__Extracted entries__:
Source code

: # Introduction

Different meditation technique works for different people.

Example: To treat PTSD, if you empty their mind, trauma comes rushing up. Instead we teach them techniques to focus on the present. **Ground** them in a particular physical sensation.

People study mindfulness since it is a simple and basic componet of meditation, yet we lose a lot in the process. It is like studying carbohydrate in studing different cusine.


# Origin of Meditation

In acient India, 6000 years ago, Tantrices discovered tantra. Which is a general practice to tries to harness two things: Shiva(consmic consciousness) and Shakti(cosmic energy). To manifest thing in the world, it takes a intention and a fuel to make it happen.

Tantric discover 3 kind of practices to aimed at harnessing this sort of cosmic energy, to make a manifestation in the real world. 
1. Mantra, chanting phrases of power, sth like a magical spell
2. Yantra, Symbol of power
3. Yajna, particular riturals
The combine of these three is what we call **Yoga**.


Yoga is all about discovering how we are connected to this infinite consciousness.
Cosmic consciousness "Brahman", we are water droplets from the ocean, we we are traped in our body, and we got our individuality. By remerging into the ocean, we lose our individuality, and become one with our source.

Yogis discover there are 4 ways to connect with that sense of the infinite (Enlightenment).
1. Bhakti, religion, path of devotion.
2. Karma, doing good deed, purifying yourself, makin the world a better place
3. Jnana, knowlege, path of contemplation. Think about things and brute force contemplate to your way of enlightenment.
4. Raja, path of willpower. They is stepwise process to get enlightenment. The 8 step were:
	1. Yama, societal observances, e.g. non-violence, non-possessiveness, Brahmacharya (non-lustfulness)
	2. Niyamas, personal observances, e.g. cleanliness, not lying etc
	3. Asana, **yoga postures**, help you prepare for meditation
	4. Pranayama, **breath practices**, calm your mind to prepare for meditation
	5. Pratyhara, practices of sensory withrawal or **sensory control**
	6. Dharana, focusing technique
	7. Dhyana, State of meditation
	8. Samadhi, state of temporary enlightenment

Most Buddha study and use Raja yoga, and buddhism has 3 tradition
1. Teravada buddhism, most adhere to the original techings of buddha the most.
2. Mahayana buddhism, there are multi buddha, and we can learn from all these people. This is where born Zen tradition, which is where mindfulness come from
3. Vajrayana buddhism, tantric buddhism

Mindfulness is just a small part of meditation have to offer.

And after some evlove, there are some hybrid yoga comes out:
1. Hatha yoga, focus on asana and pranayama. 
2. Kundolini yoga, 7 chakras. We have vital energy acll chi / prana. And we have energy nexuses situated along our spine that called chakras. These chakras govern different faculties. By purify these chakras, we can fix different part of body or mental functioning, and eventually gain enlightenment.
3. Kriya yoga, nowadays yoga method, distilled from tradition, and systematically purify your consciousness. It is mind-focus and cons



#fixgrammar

__Task to carry out__: From the entries above, restate word for word the lines from the line containing "1. Yama, societal" to the line containing "1. Hatha yoga, focus on asana and pranayama.", both ends included, and nothing more.

__Response to this exercise__:
	1. Yama, societal observances, e.g. non-violence, non-possessiveness, Brahmacharya (non-lustfulness)
	2. Niyamas, personal observances, e.g. cleanliness, not lying etc
	3. Asana, **yoga postures**, help you prepare for meditation
	4. Pranayama, **breath practices**, calm your mind to prepare for meditation
	5. Pratyhara, practices of sensory withrawal or **sensory control**
	6. Dharana, focusing technique
	7. Dhyana, State of meditation
	8. Samadhi, state of temporary enlightenment

Most Buddha study and use Raja yoga, and buddhism has 3 tradition
1. Teravada buddhism, most adhere to the original techings of buddha the most.
2. Mahayana buddhism, there are multi buddha, and we can learn from all these people. This is where born Zen tradition, which is where mindfulness come from
3. Vajrayana buddhism, tantric buddhism

Mindfulness is just a small part of meditation have to offer.

And after some evlove, there are some hybrid yoga comes out:
1. Hatha yoga, focus on asana and pranayama. 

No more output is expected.